O porta-voz Mao Ning, do governo da China, declarou nesta sexta-feira (29) que o país defende a não interferência em assuntos internos de outras nações, após os Estados Unidos classificarem as organizações criminosas PCC e Comando Vermelho como terroristas.
Classificação dos EUA
Na quinta-feira (28), o Departamento de Estado dos Estados Unidos classificou o PCC e o Comando Vermelho como Terroristas Globais Especialmente Designados. A inclusão das facções na lista de Organizações Terroristas Estrangeiras está prevista para ocorrer a partir de 5 de junho.
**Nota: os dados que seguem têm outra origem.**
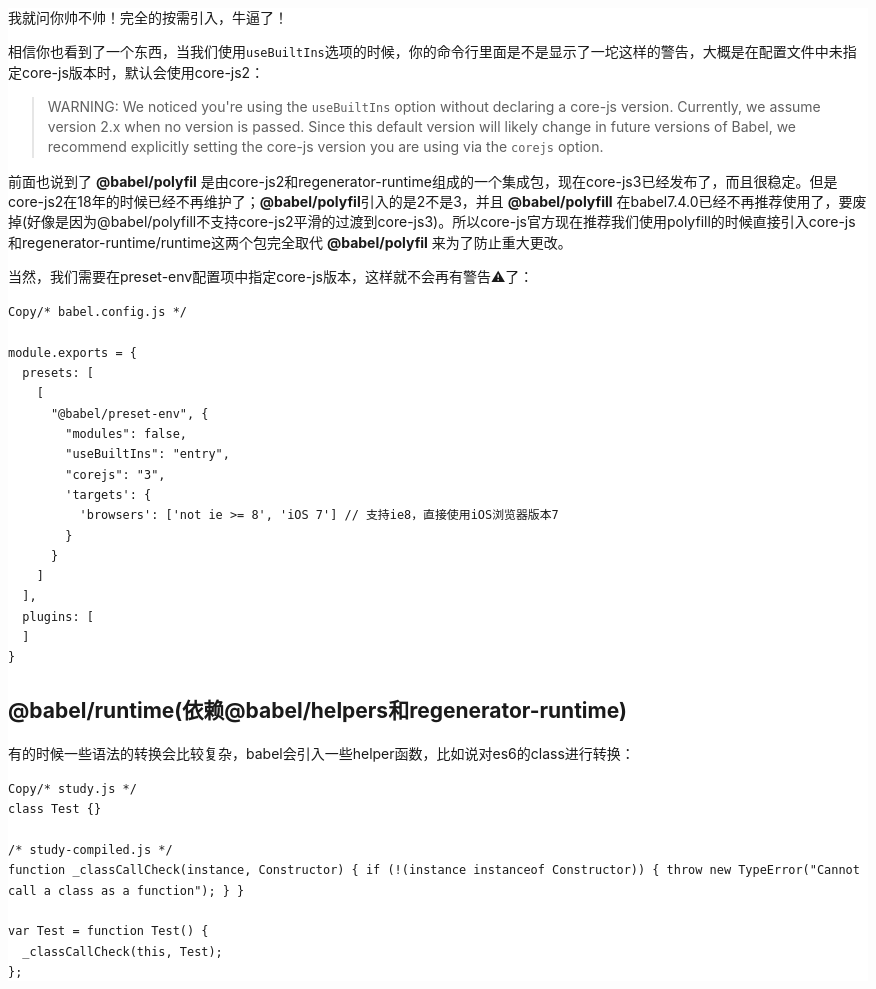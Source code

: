 我就问你帅不帅！完全的按需引入，牛逼了！

相信你也看到了一个东西，当我们使用`useBuiltIns`选项的时候，你的命令行里面是不是显示了一坨这样的警告，大概是在配置文件中未指定core-js版本时，默认会使用core-js2：

> WARNING: We noticed you're using the `useBuiltIns` option without declaring a core-js version. Currently, we assume version 2.x when no version is passed. Since this default version will likely change in future versions of Babel, we recommend explicitly setting the core-js version you are using via the `corejs` option.

前面也说到了 **@babel/polyfil** 是由core-js2和regenerator-runtime组成的一个集成包，现在core-js3已经发布了，而且很稳定。但是core-js2在18年的时候已经不再维护了；**@babel/polyfil**引入的是2不是3，并且 **@babel/polyfill** 在babel7.4.0已经不再推荐使用了，要废掉(好像是因为@babel/polyfill不支持core-js2平滑的过渡到core-js3)。所以core-js官方现在推荐我们使用polyfill的时候直接引入core-js和regenerator-runtime/runtime这两个包完全取代 **@babel/polyfil** 来为了防止重大更改。

当然，我们需要在preset-env配置项中指定core-js版本，这样就不会再有警告⚠️了：

```
Copy/* babel.config.js */

module.exports = {
  presets: [
    [
      "@babel/preset-env", {
        "modules": false,
        "useBuiltIns": "entry",
        "corejs": "3",
        'targets': {
          'browsers': ['not ie >= 8', 'iOS 7'] // 支持ie8，直接使用iOS浏览器版本7
        }
      }
    ]
  ],
  plugins: [
  ]
}

```

  

## @babel/runtime(依赖@babel/helpers和regenerator-runtime)

有的时候一些语法的转换会比较复杂，babel会引入一些helper函数，比如说对es6的class进行转换：

```
Copy/* study.js */
class Test {}

/* study-compiled.js */
function _classCallCheck(instance, Constructor) { if (!(instance instanceof Constructor)) { throw new TypeError("Cannot call a class as a function"); } }

var Test = function Test() {
  _classCallCheck(this, Test);
};

```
Ação do governo brasileiro
O governo do presidente Luiz Inácio Lula da Silva (PT) tentou prevenir as designações. A ação do governo brasileiro ocorreu devido à preocupação de uma possível ação militar dos EUA em território nacional, mencionando como precedente o ocorrido na Venezuela com a captura do ex-presidente Nicolás Maduro.
Na mesma semana da decisão, o senador e pré-candidato à Presidência Flávio Bolsonaro (PL-RJ) viajou aos EUA. Ele se reuniu com o presidente americano e solicitou a inclusão das facções na lista internacional de terroristas dos EUA.